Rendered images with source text
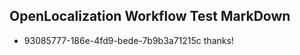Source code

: ## OpenLocalization Workflow Test MarkDown
* 93085777-186e-4fd9-bede-7b9b3a71215c thanks!

<!--HONumber=Sep16_HO1-->


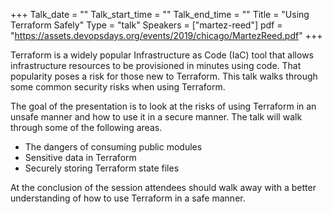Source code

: +++
Talk_date = ""
Talk_start_time = ""
Talk_end_time = ""
Title = "Using Terraform Safely"
Type = "talk"
Speakers = ["martez-reed"]
pdf = "https://assets.devopsdays.org/events/2019/chicago/MartezReed.pdf"
+++

Terraform is a widely popular Infrastructure as Code (IaC) tool that allows infrastructure resources to be provisioned in minutes using code. That popularity poses a risk for those new to Terraform. This talk walks through some common security risks when using Terraform.

The goal of the presentation is to look at the risks of using Terraform in an unsafe manner and how to use it in a secure manner. The talk will walk through some of the following areas.

- The dangers of consuming public modules
- Sensitive data in Terraform
- Securely storing Terraform state files

At the conclusion of the session attendees should walk away with a better understanding of how to use Terraform in a safe manner.
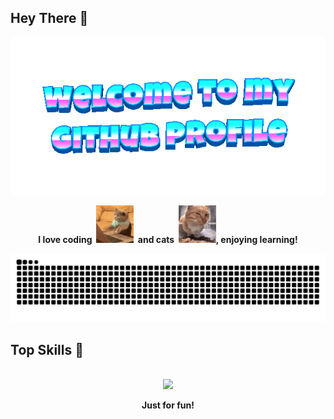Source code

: ## Hey There 👋

<div align="center">
	<img src="welcome-header.gif" alt="welcome to my github profile">
	<br>
</div>

<p align="center">
	<b>I love coding&nbsp;&nbsp;<img src="cat-typing.gif" alt="Cat Typing" width="60" height="60">&nbsp;&nbsp;and cats&nbsp;&nbsp;<img src="fresh-bro.gif" alt="Fresh Bro" width="60" height="60">, enjoying learning!</b>
</p>

<div align=center>
	<picture >
		  <source media="(prefers-color-scheme: dark)" srcset="https://github.com/SAKURA-CAT/SAKURA-CAT/raw/output/github-contribution-grid-snake-dark.svg">
		  <source media="(prefers-color-scheme: light)" srcset="https://github.com/SAKURA-CAT/SAKURA-CAT/raw/output/github-contribution-grid-snake.svg">
		  <img alt="snake" src="https://github.com/SAKURA-CAT/SAKURA-CAT/raw/output/github-contribution-grid-snake.svg">
	</picture>
</div>

## Top Skills 👾

<p align="center">
	<br>
	<a href="https://skillicons.dev">
		<img src="https://skillicons.dev/icons?i=ts,html,css,python,rust,go,vue,vite,pytorch,docker,kubernetes,terraform,postgres,redis,obsidian" />
	</a>
</p>

<p align="center">
	<b>Just for fun!</b>
</p>
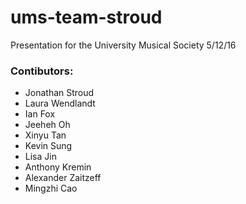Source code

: # ums-team-stroud

Presentation for the University Musical Society 5/12/16

### Contibutors:

* Jonathan Stroud
* Laura Wendlandt
* Ian Fox
* Jeeheh Oh
* Xinyu Tan
* Kevin Sung
* Lisa Jin
* Anthony Kremin
* Alexander Zaitzeff
* Mingzhi Cao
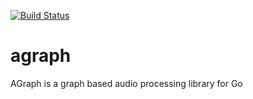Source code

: [![Build Status](https://travis-ci.org/clandry94/agraph.svg?branch=master)](https://travis-ci.org/clandry94/agraph)

# agraph
AGraph is a graph based audio processing library for Go
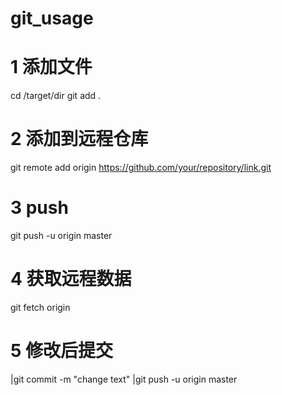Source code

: # git_usage

# 1 添加文件
cd /target/dir
git add .

# 2 添加到远程仓库
git remote add origin https://github.com/your/repository/link.git

# 3 push
git push -u origin master

# 4 获取远程数据
git fetch origin

# 5 修改后提交
|git commit -m "change text"
|git push -u origin master

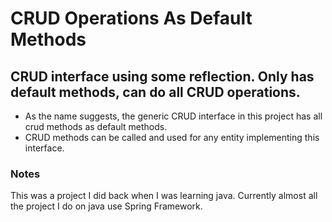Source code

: # CRUD Operations As Default Methods
## CRUD interface using some reflection. Only has default methods, can do all CRUD operations.

* As the name suggests, the generic CRUD interface in this project has all crud methods as default methods.
* CRUD methods can be called and used for any entity implementing this interface.

### Notes
This was a project I did back when I was learning java. Currently almost all the project I do on java use Spring Framework.
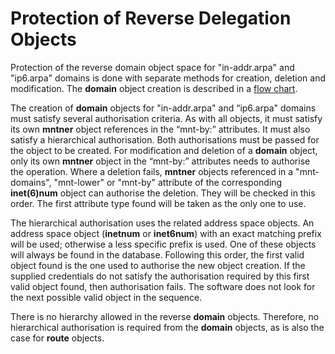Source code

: # Protection of Reverse Delegation Objects

Protection of the reverse domain object space for "in-addr.arpa" and "ip6.arpa" domains is done with separate methods for creation, deletion and modification. The **domain** object creation is described in a [flow chart](../20.Appendices/04-Appendix-D--Route-Object-Creation-Flowchart.md#route-object-creation-flowchart).

The creation of **domain** objects for "in-addr.arpa" and “ip6.arpa" domains must satisfy several authorisation criteria. As with all objects, it must satisfy its own **mntner** object references in the “mnt-by:” attributes. It must also satisfy a hierarchical authorisation. Both authorisations must be passed for the object to be created. For modification and deletion of a **domain** object, only its own **mntner** object in the “mnt-by:” attributes needs to authorise the operation. Where a deletion fails, **mntner** objects referenced in a "mnt-domains", "mnt-lower" or "mnt-by" attribute of the corresponding **inet(6)num** object can authorise the deletion. They will be checked in this order. The first attribute type found will be taken as the only one to use.

The hierarchical authorisation uses the related address space objects. An address space object (**inetnum** or **inet6num**) with an exact matching prefix will be used; otherwise a less specific prefix is used. One of these objects will always be found in the database. Following this order, the first valid object found is the one used to authorise the new object creation. If the supplied credentials do not satisfy the authorisation required by this first valid object found, then authorisation fails. The software does not look for the next possible valid object in the sequence.

There is no hierarchy allowed in the reverse **domain** objects. Therefore, no hierarchical authorisation is required from the **domain** objects, as is also the case for **route** objects.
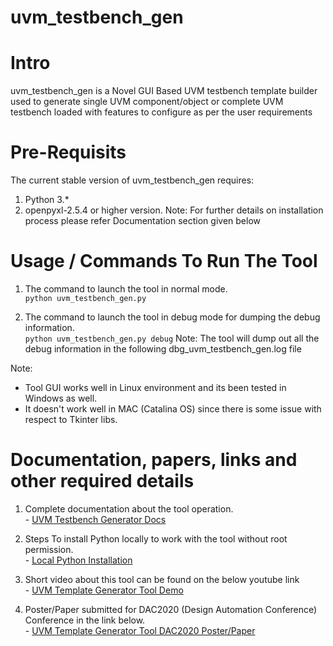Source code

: # uvm_testbench_gen

# Intro
uvm_testbench_gen is a Novel GUI Based UVM testbench template builder used to generate single UVM component/object or complete UVM testbench loaded with features to configure as per the user requirements 

# Pre-Requisits
The current stable version of uvm_testbench_gen requires:
1. Python 3.*
2. openpyxl-2.5.4 or higher version.
  Note: For further details on installation process please refer Documentation section given below

# Usage / Commands To Run The Tool
1. The command to launch the tool in normal mode.<br/>`python uvm_testbench_gen.py`

2. The command to launch the tool in debug mode for dumping the debug information.<br/>`python uvm_testbench_gen.py debug`
  Note: The tool will dump out all the debug information in the following dbg_uvm_testbench_gen.log file
  
  Note: 
  - Tool GUI works well in Linux environment and its been tested in Windows as well.
  - It doesn't work well in MAC (Catalina OS) since there is some issue with respect to Tkinter libs.

# Documentation, papers, links and other required details

1. Complete documentation about the tool operation.<br/>- [UVM Testbench Generator Docs](https://github.com/hellovimo/uvm_testbench_gen/wiki/The-Novel-GUI-Based-UVM-Template-Generator)

2. Steps To install Python locally to work with the tool without root permission.<br/>- [Local Python Installation](https://hellovimo.github.io/uvm_testbench_gen/localpythoninstall.html)

3. Short video about this tool can be found on the below youtube link<br/>- [UVM Template Generator Tool Demo](https://www.youtube.com/watch?v=DNopc-QDq0o)

4. Poster/Paper submitted for DAC2020 (Design Automation Conference) Conference in the link below.<br/>- [UVM Template Generator Tool DAC2020 Poster/Paper](https://github.com/hellovimo/uvm_testbench_gen/blob/main/Documents/DAC2020_Novel_GUI_Based_UVM_Template_Builder_Vignesh_Manoharan.pdf)
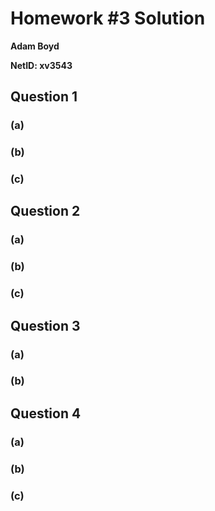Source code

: # Homework #3 Solution

**Adam Boyd**

**NetID: xv3543**

## Question 1

### (a)

### (b)

### (c)

## Question 2

### (a)

### (b)

### (c)

## Question 3

### (a)

### (b)

## Question 4

### (a)

### (b)

### (c)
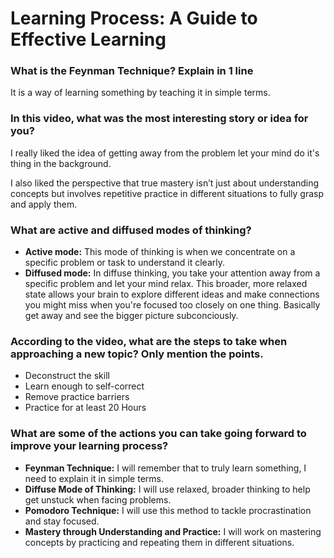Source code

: # Learning Process: A Guide to Effective Learning

### What is the Feynman Technique? Explain in 1 line
It is a way of learning something by teaching it in simple terms.

### In this video, what was the most interesting story or idea for you?
I really liked the idea of getting away from the problem let your mind do it's thing in the background.

I also liked the perspective that true mastery isn’t just about understanding concepts but involves repetitive practice in different situations to fully grasp and apply them.

### What are active and diffused modes of thinking?
- **Active mode:** This mode of thinking is when we concentrate on a specific problem or task to understand it clearly.
- **Diffused mode:** In diffuse thinking, you take your attention away from a specific problem and let your mind relax. This broader, more relaxed state allows your brain to explore different ideas and make connections you might miss when you're focused too closely on one thing.
                      Basically get away and see the bigger picture subconciously.
  
### According to the video, what are the steps to take when approaching a new topic? Only mention the points.
- Deconstruct the skill
- Learn enough to self-correct
- Remove practice barriers
- Practice for at least 20 Hours

### What are some of the actions you can take going forward to improve your learning process?
- **Feynman Technique:** I will remember that to truly learn something, I need to explain it in simple terms.
- **Diffuse Mode of Thinking:** I will use relaxed, broader thinking to help get unstuck when facing problems.
- **Pomodoro Technique:** I will use this method to tackle procrastination and stay focused.
- **Mastery through Understanding and Practice:** I will work on mastering concepts by practicing and repeating them in different situations.
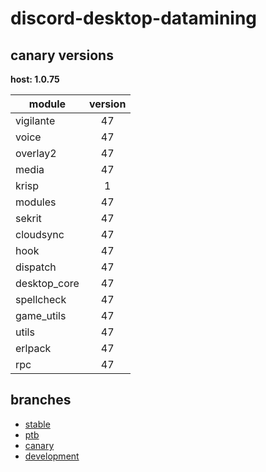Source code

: # discord-desktop-datamining

## canary versions

**host: 1.0.75**

| module | version |
| ------ | :-----: |
| vigilante | 47 |
| voice | 47 |
| overlay2 | 47 |
| media | 47 |
| krisp | 1 |
| modules | 47 |
| sekrit | 47 |
| cloudsync | 47 |
| hook | 47 |
| dispatch | 47 |
| desktop_core | 47 |
| spellcheck | 47 |
| game_utils | 47 |
| utils | 47 |
| erlpack | 47 |
| rpc | 47 |

## branches

- [stable](https://github.com/OpenAsar/discord-desktop-datamining/tree/stable)
- [ptb](https://github.com/OpenAsar/discord-desktop-datamining/tree/ptb)
- [canary](https://github.com/OpenAsar/discord-desktop-datamining/tree/canary)
- [development](https://github.com/OpenAsar/discord-desktop-datamining/tree/development)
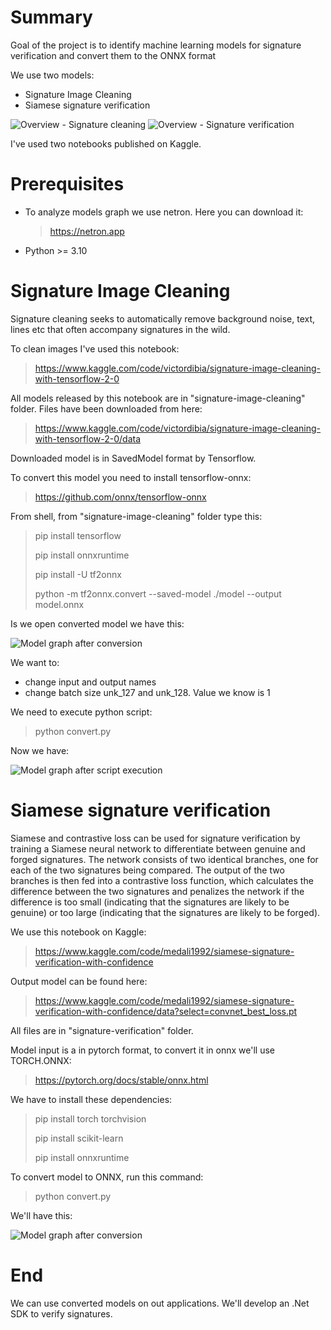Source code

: # Summary

Goal of the project is to identify machine learning models for signature verification and convert them to the ONNX format

We use two models:
- Signature Image Cleaning
- Siamese signature verification

![Overview - Signature cleaning](/support-images/signature_overview.png)
![Overview - Signature verification](/support-images/signature_overview_verification.png)  


I've used two notebooks published on Kaggle.

# Prerequisites

- To analyze models graph we use netron. Here you can download it:
    > https://netron.app
- Python >= 3.10

# Signature Image Cleaning

Signature cleaning seeks to automatically remove background noise, text, lines etc that often accompany signatures in the wild. 

To clean images I've used this notebook:
> https://www.kaggle.com/code/victordibia/signature-image-cleaning-with-tensorflow-2-0

All models released by this notebook are in "signature-image-cleaning" folder. 
Files have been downloaded from here:
> https://www.kaggle.com/code/victordibia/signature-image-cleaning-with-tensorflow-2-0/data

Downloaded model is in SavedModel format by Tensorflow.

To convert this model you need to install tensorflow-onnx:
> https://github.com/onnx/tensorflow-onnx

From shell, from "signature-image-cleaning" folder type this:
> pip install tensorflow
> 
> pip install onnxruntime
> 
> pip install -U tf2onnx
> 
> python -m tf2onnx.convert --saved-model ./model --output model.onnx

Is we open converted model we have this:

![Model graph after conversion](/support-images/graph_sig_cleaning.png)

We want to:
- change input and output names
- change batch size unk_127 and unk_128. Value we know is 1

We need to execute python script:
> python convert.py

Now we have:

![Model graph after script execution](/support-images/graph_sig_cleaning_final.png)

# Siamese signature verification

Siamese and contrastive loss can be used for signature verification by training a Siamese neural network to differentiate between genuine and forged signatures. The network consists of two identical branches, one for each of the two signatures being compared. The output of the two branches is then fed into a contrastive loss function, which calculates the difference between the two signatures and penalizes the network if the difference is too small (indicating that the signatures are likely to be genuine) or too large (indicating that the signatures are likely to be forged).

We use this notebook on Kaggle:
> https://www.kaggle.com/code/medali1992/siamese-signature-verification-with-confidence

Output model can be found here:
> https://www.kaggle.com/code/medali1992/siamese-signature-verification-with-confidence/data?select=convnet_best_loss.pt

All files are in "signature-verification" folder.

Model input is a in pytorch format, to convert it in onnx we'll use TORCH.ONNX:
> https://pytorch.org/docs/stable/onnx.html

We have to install these dependencies:

> pip install torch torchvision
> 
> pip install scikit-learn
>
> pip install onnxruntime

To convert model to ONNX, run this command:
> python convert.py

We'll have this:

![Model graph after conversion](/support-images/graph_sig_verification_final.png)

# End

We can use converted models on out applications. We'll develop an .Net SDK to verify signatures.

▶ _What the exercise asks_: Starting at the line above that contains "Basically get away", repeat each line exactly up to and including the line that contains "- **Feynman Technique:**", and stop there.

▶ _Exercise answer_:
                      Basically get away and see the bigger picture subconciously.
  
### According to the video, what are the steps to take when approaching a new topic? Only mention the points.
- Deconstruct the skill
- Learn enough to self-correct
- Remove practice barriers
- Practice for at least 20 Hours

### What are some of the actions you can take going forward to improve your learning process?
- **Feynman Technique:** I will remember that to truly learn something, I need to explain it in simple terms.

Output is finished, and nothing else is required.